* WHAT TO PRODUCE: Please restate every line below exactly, without any pictures.

[Start of Attachment]

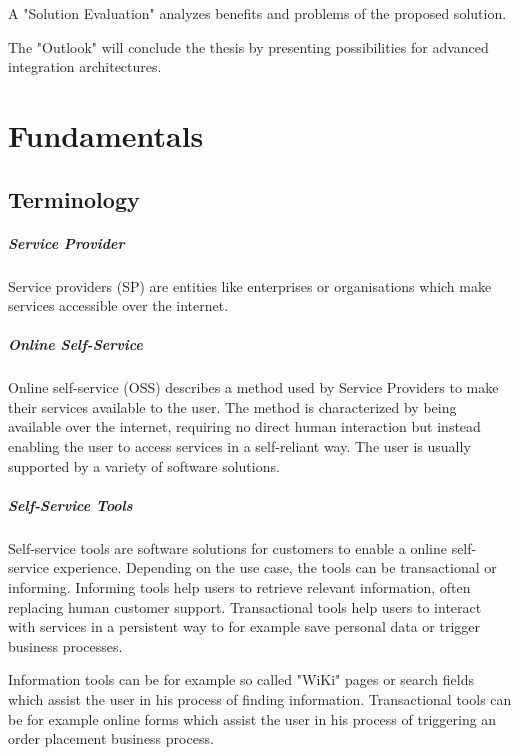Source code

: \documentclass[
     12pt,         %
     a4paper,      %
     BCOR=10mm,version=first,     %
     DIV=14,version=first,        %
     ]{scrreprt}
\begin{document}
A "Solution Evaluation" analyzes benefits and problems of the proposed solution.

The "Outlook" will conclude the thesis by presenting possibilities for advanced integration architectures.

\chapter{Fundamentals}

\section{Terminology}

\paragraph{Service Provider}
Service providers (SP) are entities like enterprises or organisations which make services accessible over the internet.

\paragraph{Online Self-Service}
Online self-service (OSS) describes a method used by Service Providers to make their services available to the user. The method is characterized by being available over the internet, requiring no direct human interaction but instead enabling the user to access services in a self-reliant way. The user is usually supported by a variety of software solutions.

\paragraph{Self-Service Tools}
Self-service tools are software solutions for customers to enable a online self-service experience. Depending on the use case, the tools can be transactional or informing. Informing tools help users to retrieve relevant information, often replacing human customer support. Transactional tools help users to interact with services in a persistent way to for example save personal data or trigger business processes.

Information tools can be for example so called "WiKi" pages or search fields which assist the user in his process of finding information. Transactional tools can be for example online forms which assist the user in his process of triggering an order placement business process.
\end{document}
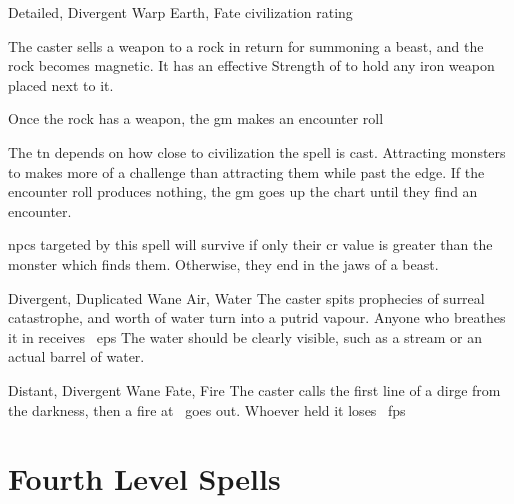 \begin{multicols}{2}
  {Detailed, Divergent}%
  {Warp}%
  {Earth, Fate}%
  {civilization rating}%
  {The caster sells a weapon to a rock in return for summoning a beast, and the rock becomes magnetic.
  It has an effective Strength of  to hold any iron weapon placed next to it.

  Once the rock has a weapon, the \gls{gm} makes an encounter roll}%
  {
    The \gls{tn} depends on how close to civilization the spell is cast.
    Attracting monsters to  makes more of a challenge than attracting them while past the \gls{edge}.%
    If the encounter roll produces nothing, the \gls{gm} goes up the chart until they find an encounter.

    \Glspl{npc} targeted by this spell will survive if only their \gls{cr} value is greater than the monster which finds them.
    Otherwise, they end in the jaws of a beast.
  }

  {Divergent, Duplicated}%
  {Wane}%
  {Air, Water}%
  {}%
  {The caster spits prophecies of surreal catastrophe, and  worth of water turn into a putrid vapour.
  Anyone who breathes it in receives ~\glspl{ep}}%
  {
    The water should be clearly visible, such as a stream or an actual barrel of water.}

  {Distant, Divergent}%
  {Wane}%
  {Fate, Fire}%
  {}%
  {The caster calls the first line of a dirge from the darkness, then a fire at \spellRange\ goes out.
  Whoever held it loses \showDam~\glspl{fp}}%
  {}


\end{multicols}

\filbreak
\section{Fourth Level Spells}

[End of Attachment]

* TASK ANSWER:
Source code

: \documentclass[
     12pt,         %
     a4paper,      %
     BCOR=10mm,version=first,     %
     DIV=14,version=first,        %
     ]{scrreprt}
\begin{document}
A "Solution Evaluation" analyzes benefits and problems of the proposed solution.

The "Outlook" will conclude the thesis by presenting possibilities for advanced integration architectures.

\chapter{Fundamentals}

\section{Terminology}

\paragraph{Service Provider}
Service providers (SP) are entities like enterprises or organisations which make services accessible over the internet.

\paragraph{Online Self-Service}
Online self-service (OSS) describes a method used by Service Providers to make their services available to the user. The method is characterized by being available over the internet, requiring no direct human interaction but instead enabling the user to access services in a self-reliant way. The user is usually supported by a variety of software solutions.

\paragraph{Self-Service Tools}
Self-service tools are software solutions for customers to enable a online self-service experience. Depending on the use case, the tools can be transactional or informing. Informing tools help users to retrieve relevant information, often replacing human customer support. Transactional tools help users to interact with services in a persistent way to for example save personal data or trigger business processes.

Information tools can be for example so called "WiKi" pages or search fields which assist the user in his process of finding information. Transactional tools can be for example online forms which assist the user in his process of triggering an order placement business process.
\end{document}
 \begin{multicols}{2}
  {Detailed, Divergent}%
  {Warp}%
  {Earth, Fate}%
  {civilization rating}%
  {The caster sells a weapon to a rock in return for summoning a beast, and the rock becomes magnetic.
  It has an effective Strength of  to hold any iron weapon placed next to it.

  Once the rock has a weapon, the \gls{gm} makes an encounter roll}%
  {
    The \gls{tn} depends on how close to civilization the spell is cast.
    Attracting monsters to  makes more of a challenge than attracting them while past the \gls{edge}.%
    If the encounter roll produces nothing, the \gls{gm} goes up the chart until they find an encounter.

    \Glspl{npc} targeted by this spell will survive if only their \gls{cr} value is greater than the monster which finds them.
    Otherwise, they end in the jaws of a beast.
  }

  {Divergent, Duplicated}%
  {Wane}%
  {Air, Water}%
  {}%
  {The caster spits prophecies of surreal catastrophe, and  worth of water turn into a putrid vapour.
  Anyone who breathes it in receives ~\glspl{ep}}%
  {
    The water should be clearly visible, such as a stream or an actual barrel of water.}

  {Distant, Divergent}%
  {Wane}%
  {Fate, Fire}%
  {}%
  {The caster calls the first line of a dirge from the darkness, then a fire at \spellRange\ goes out.
  Whoever held it loses \showDam~\glspl{fp}}%
  {}


\end{multicols}

\filbreak
\section{Fourth Level Spells}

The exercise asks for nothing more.